PDA

View Full Version : The BibleWorks Hebraica/Judaica project



bkMitchell
10-07-2010, 12:46 AM
Hello Bibleworks users and forum members,

Would you like to see more Hebrew modules?
Would you be happy to use any of the following(or any other Hebraica) in Bibleworks?
If, we work together I think it is possible increase the number of Hebrew modules available to BibleWorks' users. Here are a few things that might be handy to have with in BibleWorks.


The Siddur / Siddorim

Jacob ben Chajim ibn Adonijah's Tanakh
The Mishnah, Talmud, Mishneh Torah
The Masorah Parva,
The Masorah Magna,
The Masorah Finalis
Rashi's commentary on the pentatuech


Entering Hebrew text into BibleWorks is not that hard, but it is not as easy as copy and pasting unicode Hebrew text into the BW compiler. One, first must transcribe Hebrew/Greek texts into CCAT format.


What is CCAT?
CCAT stands for: CENTER FOR COMPUTER ANALYSIS OF TEXTS


On the BibleWorks formus CCAT most often means a type of transliteration scheme (Hebrew and Greek) called Beta Code. It uses only the ASCII characters/codes that are readily available on all computers. Special Hebrew, Greek, Coptic, etc fonts are then mapped over the CCAT/BETA codes.


What then is Beta Code?
Beta Code was created by David Woodley Packard a linguist, humanist, professor, but more famously known as the son of the co-founder of the Hewlett-Packard Company. It was first adopted in the 1970's for the Thesaurus Linguae Graecae (TLG), (1976) I assume by The Gramcord institute, in 1987 for for the Perseus Project, by Bibleworks, and many others.

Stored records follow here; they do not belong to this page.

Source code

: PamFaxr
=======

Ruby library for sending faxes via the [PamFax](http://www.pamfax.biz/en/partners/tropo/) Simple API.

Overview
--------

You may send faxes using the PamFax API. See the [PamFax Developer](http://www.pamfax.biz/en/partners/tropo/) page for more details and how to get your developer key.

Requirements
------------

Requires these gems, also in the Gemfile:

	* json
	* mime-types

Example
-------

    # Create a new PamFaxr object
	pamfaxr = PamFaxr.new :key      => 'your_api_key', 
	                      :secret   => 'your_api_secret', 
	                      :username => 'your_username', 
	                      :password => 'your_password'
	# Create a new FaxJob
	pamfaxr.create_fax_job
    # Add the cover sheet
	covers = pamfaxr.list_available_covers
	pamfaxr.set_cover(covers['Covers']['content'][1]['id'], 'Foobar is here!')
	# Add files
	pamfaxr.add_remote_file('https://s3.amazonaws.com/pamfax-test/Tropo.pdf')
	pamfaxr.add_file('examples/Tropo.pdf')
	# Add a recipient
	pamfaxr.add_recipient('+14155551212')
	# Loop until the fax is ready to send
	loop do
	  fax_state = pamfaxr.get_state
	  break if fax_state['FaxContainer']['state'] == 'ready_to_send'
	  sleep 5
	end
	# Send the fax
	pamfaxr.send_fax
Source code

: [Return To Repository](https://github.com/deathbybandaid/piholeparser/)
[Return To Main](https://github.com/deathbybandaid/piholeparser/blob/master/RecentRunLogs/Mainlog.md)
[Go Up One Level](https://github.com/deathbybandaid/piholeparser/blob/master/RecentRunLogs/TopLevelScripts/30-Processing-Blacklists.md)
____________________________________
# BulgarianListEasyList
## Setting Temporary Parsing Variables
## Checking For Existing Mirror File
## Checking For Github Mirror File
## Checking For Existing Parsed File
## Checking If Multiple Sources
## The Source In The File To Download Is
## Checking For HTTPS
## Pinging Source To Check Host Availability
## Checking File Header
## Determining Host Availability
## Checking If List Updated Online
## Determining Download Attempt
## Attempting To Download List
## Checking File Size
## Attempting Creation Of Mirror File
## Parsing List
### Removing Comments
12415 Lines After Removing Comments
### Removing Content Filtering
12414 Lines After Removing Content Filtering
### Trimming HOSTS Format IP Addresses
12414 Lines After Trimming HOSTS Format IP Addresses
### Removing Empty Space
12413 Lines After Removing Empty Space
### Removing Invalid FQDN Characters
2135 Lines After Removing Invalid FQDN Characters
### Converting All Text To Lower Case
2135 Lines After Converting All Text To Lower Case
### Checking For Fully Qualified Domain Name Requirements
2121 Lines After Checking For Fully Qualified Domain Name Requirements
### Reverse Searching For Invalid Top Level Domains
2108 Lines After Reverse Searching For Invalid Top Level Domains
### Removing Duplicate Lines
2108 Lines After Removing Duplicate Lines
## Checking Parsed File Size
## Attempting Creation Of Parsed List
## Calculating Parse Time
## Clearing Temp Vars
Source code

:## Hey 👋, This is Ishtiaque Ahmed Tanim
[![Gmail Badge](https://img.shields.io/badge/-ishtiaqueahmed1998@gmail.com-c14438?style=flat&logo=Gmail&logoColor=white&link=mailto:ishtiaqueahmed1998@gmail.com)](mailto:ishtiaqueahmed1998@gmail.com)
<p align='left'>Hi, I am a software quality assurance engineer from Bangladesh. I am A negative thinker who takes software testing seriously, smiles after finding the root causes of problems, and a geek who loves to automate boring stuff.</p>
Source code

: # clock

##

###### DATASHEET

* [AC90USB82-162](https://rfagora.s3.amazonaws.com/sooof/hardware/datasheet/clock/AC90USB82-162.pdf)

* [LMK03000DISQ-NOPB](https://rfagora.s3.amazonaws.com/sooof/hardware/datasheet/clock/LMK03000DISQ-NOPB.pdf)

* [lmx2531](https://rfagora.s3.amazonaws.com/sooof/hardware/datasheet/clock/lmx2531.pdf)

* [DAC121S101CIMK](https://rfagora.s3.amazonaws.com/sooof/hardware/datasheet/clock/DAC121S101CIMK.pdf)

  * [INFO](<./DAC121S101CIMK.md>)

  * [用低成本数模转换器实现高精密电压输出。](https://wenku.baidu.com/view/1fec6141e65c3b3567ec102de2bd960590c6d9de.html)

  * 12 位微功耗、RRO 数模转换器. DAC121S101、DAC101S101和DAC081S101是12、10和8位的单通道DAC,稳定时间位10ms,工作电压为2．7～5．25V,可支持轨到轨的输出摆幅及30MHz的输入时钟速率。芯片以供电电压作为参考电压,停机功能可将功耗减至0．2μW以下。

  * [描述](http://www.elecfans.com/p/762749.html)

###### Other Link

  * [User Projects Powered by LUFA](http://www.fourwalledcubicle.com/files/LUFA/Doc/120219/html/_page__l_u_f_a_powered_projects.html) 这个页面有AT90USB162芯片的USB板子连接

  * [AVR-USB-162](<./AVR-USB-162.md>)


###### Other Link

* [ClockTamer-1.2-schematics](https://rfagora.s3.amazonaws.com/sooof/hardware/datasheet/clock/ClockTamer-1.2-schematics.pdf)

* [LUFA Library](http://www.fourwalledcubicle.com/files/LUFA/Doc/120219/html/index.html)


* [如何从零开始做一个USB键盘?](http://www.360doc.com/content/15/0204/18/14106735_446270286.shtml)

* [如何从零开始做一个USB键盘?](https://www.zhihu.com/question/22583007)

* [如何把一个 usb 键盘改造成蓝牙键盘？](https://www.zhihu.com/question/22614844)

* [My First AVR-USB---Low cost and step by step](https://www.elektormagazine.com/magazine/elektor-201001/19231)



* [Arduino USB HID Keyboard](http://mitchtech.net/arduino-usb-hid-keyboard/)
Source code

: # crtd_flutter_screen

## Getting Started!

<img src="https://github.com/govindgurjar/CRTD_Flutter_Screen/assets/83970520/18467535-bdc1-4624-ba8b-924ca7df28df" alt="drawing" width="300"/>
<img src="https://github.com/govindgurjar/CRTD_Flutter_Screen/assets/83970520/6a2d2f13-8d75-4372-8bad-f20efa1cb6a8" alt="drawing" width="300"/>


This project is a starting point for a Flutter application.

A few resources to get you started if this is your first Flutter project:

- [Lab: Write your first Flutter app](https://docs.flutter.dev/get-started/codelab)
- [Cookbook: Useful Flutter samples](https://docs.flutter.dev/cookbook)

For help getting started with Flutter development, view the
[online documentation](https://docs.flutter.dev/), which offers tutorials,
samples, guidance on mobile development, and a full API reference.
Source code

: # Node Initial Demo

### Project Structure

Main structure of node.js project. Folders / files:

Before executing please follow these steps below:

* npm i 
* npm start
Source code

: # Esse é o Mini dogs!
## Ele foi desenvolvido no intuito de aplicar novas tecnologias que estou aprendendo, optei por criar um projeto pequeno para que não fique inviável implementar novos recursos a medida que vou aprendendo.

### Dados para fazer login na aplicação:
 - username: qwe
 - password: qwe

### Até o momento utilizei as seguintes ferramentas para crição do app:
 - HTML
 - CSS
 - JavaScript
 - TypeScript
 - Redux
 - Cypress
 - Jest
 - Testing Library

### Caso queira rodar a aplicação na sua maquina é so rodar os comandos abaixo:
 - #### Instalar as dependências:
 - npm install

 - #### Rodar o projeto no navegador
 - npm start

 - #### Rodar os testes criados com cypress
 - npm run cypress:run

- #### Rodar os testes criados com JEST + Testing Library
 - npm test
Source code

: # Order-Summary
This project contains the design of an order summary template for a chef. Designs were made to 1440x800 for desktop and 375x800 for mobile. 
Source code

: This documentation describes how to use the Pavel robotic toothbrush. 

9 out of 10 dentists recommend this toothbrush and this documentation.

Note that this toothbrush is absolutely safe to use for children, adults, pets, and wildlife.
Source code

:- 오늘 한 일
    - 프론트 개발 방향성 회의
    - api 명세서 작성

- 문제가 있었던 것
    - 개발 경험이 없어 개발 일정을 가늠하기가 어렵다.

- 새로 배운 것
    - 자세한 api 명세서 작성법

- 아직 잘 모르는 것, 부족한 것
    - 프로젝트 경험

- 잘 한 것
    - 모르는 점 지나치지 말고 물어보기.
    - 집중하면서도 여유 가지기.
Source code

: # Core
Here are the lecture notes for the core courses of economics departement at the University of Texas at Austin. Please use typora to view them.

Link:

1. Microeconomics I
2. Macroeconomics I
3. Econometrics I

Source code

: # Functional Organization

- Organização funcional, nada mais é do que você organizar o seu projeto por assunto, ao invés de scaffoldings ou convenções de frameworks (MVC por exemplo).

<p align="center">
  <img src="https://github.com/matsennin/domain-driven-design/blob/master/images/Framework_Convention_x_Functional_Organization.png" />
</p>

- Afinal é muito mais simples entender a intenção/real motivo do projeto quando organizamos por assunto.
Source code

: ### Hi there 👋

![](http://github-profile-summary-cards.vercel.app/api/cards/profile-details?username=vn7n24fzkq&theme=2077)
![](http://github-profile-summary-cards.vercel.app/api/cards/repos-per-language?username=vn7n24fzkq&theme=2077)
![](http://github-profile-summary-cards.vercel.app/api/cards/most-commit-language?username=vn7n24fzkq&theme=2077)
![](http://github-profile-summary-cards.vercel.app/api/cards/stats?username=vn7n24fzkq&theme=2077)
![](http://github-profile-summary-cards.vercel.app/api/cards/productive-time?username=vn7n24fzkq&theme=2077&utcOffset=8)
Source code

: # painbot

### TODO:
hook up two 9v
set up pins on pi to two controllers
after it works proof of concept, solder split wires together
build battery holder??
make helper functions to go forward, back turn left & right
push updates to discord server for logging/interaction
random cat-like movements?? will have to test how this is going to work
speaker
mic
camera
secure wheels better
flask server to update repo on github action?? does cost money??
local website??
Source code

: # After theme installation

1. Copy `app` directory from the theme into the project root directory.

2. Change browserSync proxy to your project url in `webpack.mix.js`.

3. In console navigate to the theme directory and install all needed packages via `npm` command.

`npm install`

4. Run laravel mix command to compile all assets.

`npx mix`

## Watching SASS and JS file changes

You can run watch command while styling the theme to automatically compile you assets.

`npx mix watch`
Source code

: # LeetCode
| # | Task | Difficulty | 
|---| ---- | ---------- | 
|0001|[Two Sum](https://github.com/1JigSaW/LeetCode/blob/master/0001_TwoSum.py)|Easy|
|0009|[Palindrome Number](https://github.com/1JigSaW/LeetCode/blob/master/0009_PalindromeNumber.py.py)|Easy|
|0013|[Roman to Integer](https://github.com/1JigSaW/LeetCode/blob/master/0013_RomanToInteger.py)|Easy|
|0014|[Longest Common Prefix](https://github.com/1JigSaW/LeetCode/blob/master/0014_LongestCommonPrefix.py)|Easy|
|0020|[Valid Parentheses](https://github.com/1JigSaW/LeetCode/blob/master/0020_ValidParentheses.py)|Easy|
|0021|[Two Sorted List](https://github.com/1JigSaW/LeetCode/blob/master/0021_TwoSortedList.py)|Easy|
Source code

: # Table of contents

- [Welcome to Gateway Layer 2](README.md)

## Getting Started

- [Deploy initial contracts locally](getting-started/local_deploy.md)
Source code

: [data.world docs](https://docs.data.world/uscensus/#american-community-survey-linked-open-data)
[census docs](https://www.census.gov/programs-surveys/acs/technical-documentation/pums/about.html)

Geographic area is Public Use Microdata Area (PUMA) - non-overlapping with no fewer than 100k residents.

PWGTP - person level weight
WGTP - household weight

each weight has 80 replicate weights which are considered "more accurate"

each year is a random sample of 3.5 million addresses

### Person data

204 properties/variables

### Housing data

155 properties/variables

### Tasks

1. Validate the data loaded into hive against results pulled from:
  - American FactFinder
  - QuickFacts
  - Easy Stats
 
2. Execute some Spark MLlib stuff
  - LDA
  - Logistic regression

What does CCAT/Beta Code look like?

Here is the first line from the first tractate of the Mishnah Database I have started working on:


Mishnah:
Seder Zeraim; Tractate Berakhot


With vowel points
מֵאֵימָתַי קוֹרִין אֶת שְׁמַע בְּעַרְבִית
M")"YMFTAY QWORIYN )ET $:MA( BAR:BIYT

Without vowel points
מאימתי קורין את שמע בערבית
M)YMTY QWRYN )T $M( B(RBYT




מאימתי קורין את שמע בערבית
משעה שהכהנים נכנסים לאכל בתרומתן עד סוף האשמורה הראשונה דברי רבי אליעזר
וחכמים אומרים עד חצות
רבן גמליאל אומר עד שיעלה עמוד השחר
מעשה שבאו בניו מבית המשתה אמרו לו לא קרינו את שמע
אמר להם אם לא עלה עמוד השחר חיבין אתם לקרות
ולא זו בלבד אלא כל מה שאמרו חכמים עד חצות מצותן עד שיעלה עמוד השחר
הקטר חלבים ואברים מצותן עד שיעלה עמוד השחר
וכל הנאכלין ליום אחד מצותן עד שיעלה עמוד השחר
אם כן למה אמרו חכמים עד חצות כדי להרחיק את האדם מן העבירה




M$NH ZW BMHDWRH HMBW)RT
M)YMTY QWRYN )T $M( B(RBYT
M$(H $HKHNYM NKNSYM L)KL BTRWMTN (D SWP H)$MWRH HR)$WNH DBRY RBY )LY(ZR
WXKMYM )WMRYM (D XCWT
RBN GMLY)L )WMR (D $Y(LH (MWD H$XR
M($H $B)W BNYW MBYT HM$TH )MRW LW L) QRYNW )T $M(
)MR LHM )M L) (LH (MWD H$XR XYBYN )TM LQRWT
WL) ZW BLBD )L) KL MH $)MRW XKMYM (D XCWT MCWTN (D $Y(LH (MWD H$XR
HQ+R XLBYM W)BRYM MCWTN (D $Y(LH (MWD H$XR
WKL HN)KLYN LYWM )XD MCWTN (D $Y(LH (MWD H$XR
)M KN LMH )MRW XKMYM (D XCWT KDY LHRXYQ )T H)DM MN H(BYRH

It only took about 4 minutes to transcribe this from Unicode, it is easy to enter un-pointed Hebrew this way than it is to enter the vowel points, and (in some text) the accents.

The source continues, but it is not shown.